I just don’t seem to get the Anna University plagiarism fiasco out of my mind. What is more, anonymous commentor(s) on Rahul‘s and Abi‘s blogs seem to have some insider information — about the mails sent by the persons involved to various agencies and people (as well as their chronology). I do not know about the veracity of these mails. But, in case they are true, they in turn raise many uncomfortable questions: if Muthukkumaran did send the paper without Selladurai’s consent, how come his email is listed in the paper? Who received the referee’s comments, page proofs and copyright forms? Who filled them up? And, if Muthukkumaran’s letters are any indication, who wrote the cover letter? Similarly, if Tom Mathews was unaware of the paper’s publication till he came back from vacation, are we to understand that that is usual — one of his co-authors would submit a paper without consulting him? Further, according to the Springer page, the paper was communicated on 6 September 2006, accepted on 26 December 2006 (Yeah! can you believe it — somebody was working at the J Mat Sci office during the vacation time too) , and is available online from 18th May 2007; so, are we to understand that Dr. Mathews and Muthukkumaran never met and/or exchanged mails for this entire (nearly nine months) period? And the mystery of all mysteries, how come Roshan Bokalawela’s name is added to this strange paper?

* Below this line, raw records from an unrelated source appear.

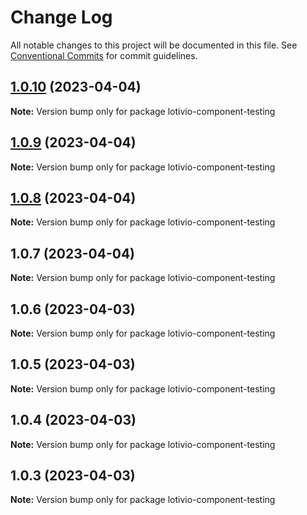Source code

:# Change Log

All notable changes to this project will be documented in this file.
See [Conventional Commits](https://conventionalcommits.org) for commit guidelines.

## [1.0.10](https://github.com/lotiviot/lerna-monorepo/compare/lotivio-component-testing@1.0.9...lotivio-component-testing@1.0.10) (2023-04-04)

**Note:** Version bump only for package lotivio-component-testing





## [1.0.9](https://github.com/lotiviot/lotivio-component-testing/compare/lotivio-component-testing@1.0.8...lotivio-component-testing@1.0.9) (2023-04-04)

**Note:** Version bump only for package lotivio-component-testing





## [1.0.8](https://github.com/lotiviot/lotivio-component-testing/compare/lotivio-component-testing@1.0.7...lotivio-component-testing@1.0.8) (2023-04-04)

**Note:** Version bump only for package lotivio-component-testing





## 1.0.7 (2023-04-04)

**Note:** Version bump only for package lotivio-component-testing





## 1.0.6 (2023-04-03)

**Note:** Version bump only for package lotivio-component-testing





## 1.0.5 (2023-04-03)

**Note:** Version bump only for package lotivio-component-testing





## 1.0.4 (2023-04-03)

**Note:** Version bump only for package lotivio-component-testing





## 1.0.3 (2023-04-03)

**Note:** Version bump only for package lotivio-component-testing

Having thought through all this, here is my irreverent thought: what if all or some of the authors write a mail to the Editor of J. Mat. Sci (with a copy marked to the Swedish authors) that this entire episode is nothing but a hoax played by these authors (along the lines of the hoax played by Alan Sokal on Social Text) to show that (a) the review process as well as paper acceptance process at J Mat Sci need improvement, and, (b) that they had no intention of plagiarising the fine work of the Swedish authors but are sorry for the inadvertent inconveniences they have caused, and go public with the letter? Not only does this save lots of trouble for these authors, but given the nature of the blatant copy pasting, does even look like an honourable enterprise. May be they can even try a paper on scientific publication enterprise in Social Text!

As an aside, in literary circles such “cheeky experiments” are not uncommon: you take a chapter from say, Jane Austen, just change the names, and submit it to a book house; the editors in the book house, probably seeing that the stuff is an obviously plagiarised piece, put a standard rejection slip and mail it back; then, you go ahead and write an article about the falling publication standards.